Un mínimo de cansancio hace estragos en mí, no sé si por un ataque de pesimismo o porque puedo pensar más claramente. Lo que sé seguro es que sigo siendo terriblemente estúpido. Terriblemente porque realmente mi grado de estupidez asusta a cualquiera, a mí el primero.

Sea por lo que sea, cada vez que caigo en una mala racha, me siento más y más solo. Me siento abandonado y sin armas con las que combatir a un enemigo que no conozco y me es invisible. Cada vez dudo más de que lo que hago está bien y de que lo que pienso es lo más razonable. Creo que me faltan datos para poder pensar correctamente la situación y llegar a una buena solución, pero no sé cuáles son esos datos. No sé qué tengo que preguntar e incluso qué exigir. Al final termino hablando con una media sonrisa que parece la de un turista en país ajeno al que le están explicando en otro idioma cómo llegar al hotel situado en la otra punta de la ciudad. Una sornisa que trata de ser cordial y amable, pero que lo que consigue es demostrar que está muy perdido. Es una situación patética en la que esos extranjeros tendrían justificación. Yo definitivamente no. Ninguna.

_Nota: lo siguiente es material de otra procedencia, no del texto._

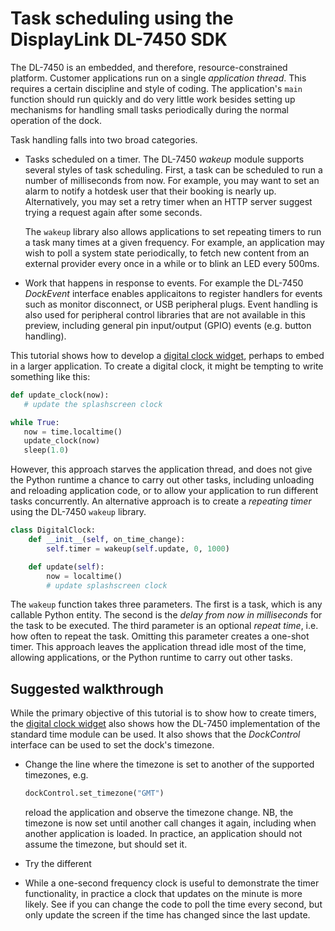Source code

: # Task scheduling using the DisplayLink DL-7450 SDK

The DL-7450 is an embedded, and therefore, resource-constrained platform.
Customer applications run on a single *application thread*. This requires a
certain discipline and style of coding. The application's `main` function
should run quickly and do very little work besides setting up mechanisms for
handling small tasks periodically during the normal operation of the dock.

Task handling falls into two broad categories.

 * Tasks scheduled on a timer. The DL-7450 *wakeup* module supports several
   styles of task scheduling. First, a task can be scheduled to run a number of
   milliseconds from now. For example, you may want to set an alarm to notify a
   hotdesk user that their booking is nearly up. Alternatively, you may set a
   retry timer when an HTTP server suggest trying a request again after some
   seconds.
   
   The `wakeup` library also allows applications to set repeating timers to run
   a task many times at a given frequency. For example, an application may wish
   to poll a system state periodically, to fetch new content from an external
   provider every once in a while or to blink an LED every 500ms. 

 * Work that happens in response to events. For example the DL-7450 *DockEvent* interface
 enables applicaitons to register handlers for events such as monitor disconnect, or USB 
 peripheral plugs. Event handling is also used for peripheral control libraries that are not
 available in this preview, including general pin input/output (GPIO) events (e.g. button
 handling).

This tutorial shows how to develop a [digital clock widget](clock.py), perhaps
to embed in a larger application.  To create a digital clock, it might be
tempting to write something like this:

 ```python
def update_clock(now):
    # update the splashscreen clock

while True:
    now = time.localtime()
    update_clock(now)
    sleep(1.0)
 ```

However, this approach starves the application thread, and does not give the
Python runtime a chance to carry out other tasks, including unloading and
reloading application code, or to allow your application to run different tasks
concurrently. An alternative approach is to create a *repeating timer* using
the DL-7450 `wakeup` library.

```python
class DigitalClock:
    def __init__(self, on_time_change):
        self.timer = wakeup(self.update, 0, 1000)

    def update(self):
        now = localtime()
        # update splashscreen clock

```

The `wakeup` function takes three parameters. The first is a task, which is any
callable Python entity.  The second is the *delay from now in milliseconds* for
the task to be executed. The third parameter is an optional *repeat time*, i.e.
how often to repeat the task. Omitting this parameter creates a one-shot timer.
This approach leaves the application thread idle most of the time, allowing
applications, or the Python runtime to carry out other tasks.

## Suggested walkthrough

While the primary objective of this tutorial is to show how to create timers,
the [digital clock widget](clock.py) also shows how the DL-7450 implementation
of the standard time module can be used. It also shows that the *DockControl* interface can be used to set the dock's timezone.

 * Change the line where the timezone is set to another of the supported timezones, e.g. 

   ``` python
   dockControl.set_timezone("GMT")
   ```
   
   reload the application and observe the timezone change. NB, the timezone
   is now set until another call changes it again, including when another
   application is loaded. In practice, an application should not assume the
   timezone, but should set it.
 
 * Try the different 

 * While a one-second frequency clock is useful to demonstrate the timer
   functionality, in practice a clock that updates on the minute is more
   likely. See if you can change the code to poll the time every second, but
   only update the screen if the time has changed since the last update.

Estoy varado en un mar de dudas en el que solo sé que estoy hasta las pelotas de ponerme en el lugar de los demás y de tratar de obrar en consecuencia para luego no sentir ningún tipo de gratificación cuando antes (¿cuándo es “antes”?) era capaz de hacerlo de forma automática y con un éxito del 99%. Solo sé que estoy muy harto de pequeños detalles que, de tan estúpidamente representativos que me resultan, se cuecen en mi cabeza como si estuvieran mezclados con levadura. Crecen, crecen, crecen hasta que no caben en la cabeza. Ojalá salieran por algún lado, pero llegados a ese punto de cocción, se enquista ahí, molestándome todos los putos días hasta que, de repente, me levanto por la mañana o termino una interesante conversación y compruebo que la maldita hogaza ha desaparecido. Pienso luego en el origen de todo ese mal y veo que es precisamente el pensar.

Pensar es de locos.

One Comment

  1. Estoy de acuerdo contigo, pensar es de locos. Es más, si me pudiera deshacer de algo, sería de pensar, de darle vueltas a las cosas, de cometer fallos tan grandes por haber pensado demasiado. Pero ya ves, No podemos deshacernos de la razón tan fácilmente…

    En cualquier caso, espero y deseo que todo vaya mejorando gradualmente. Un saludo.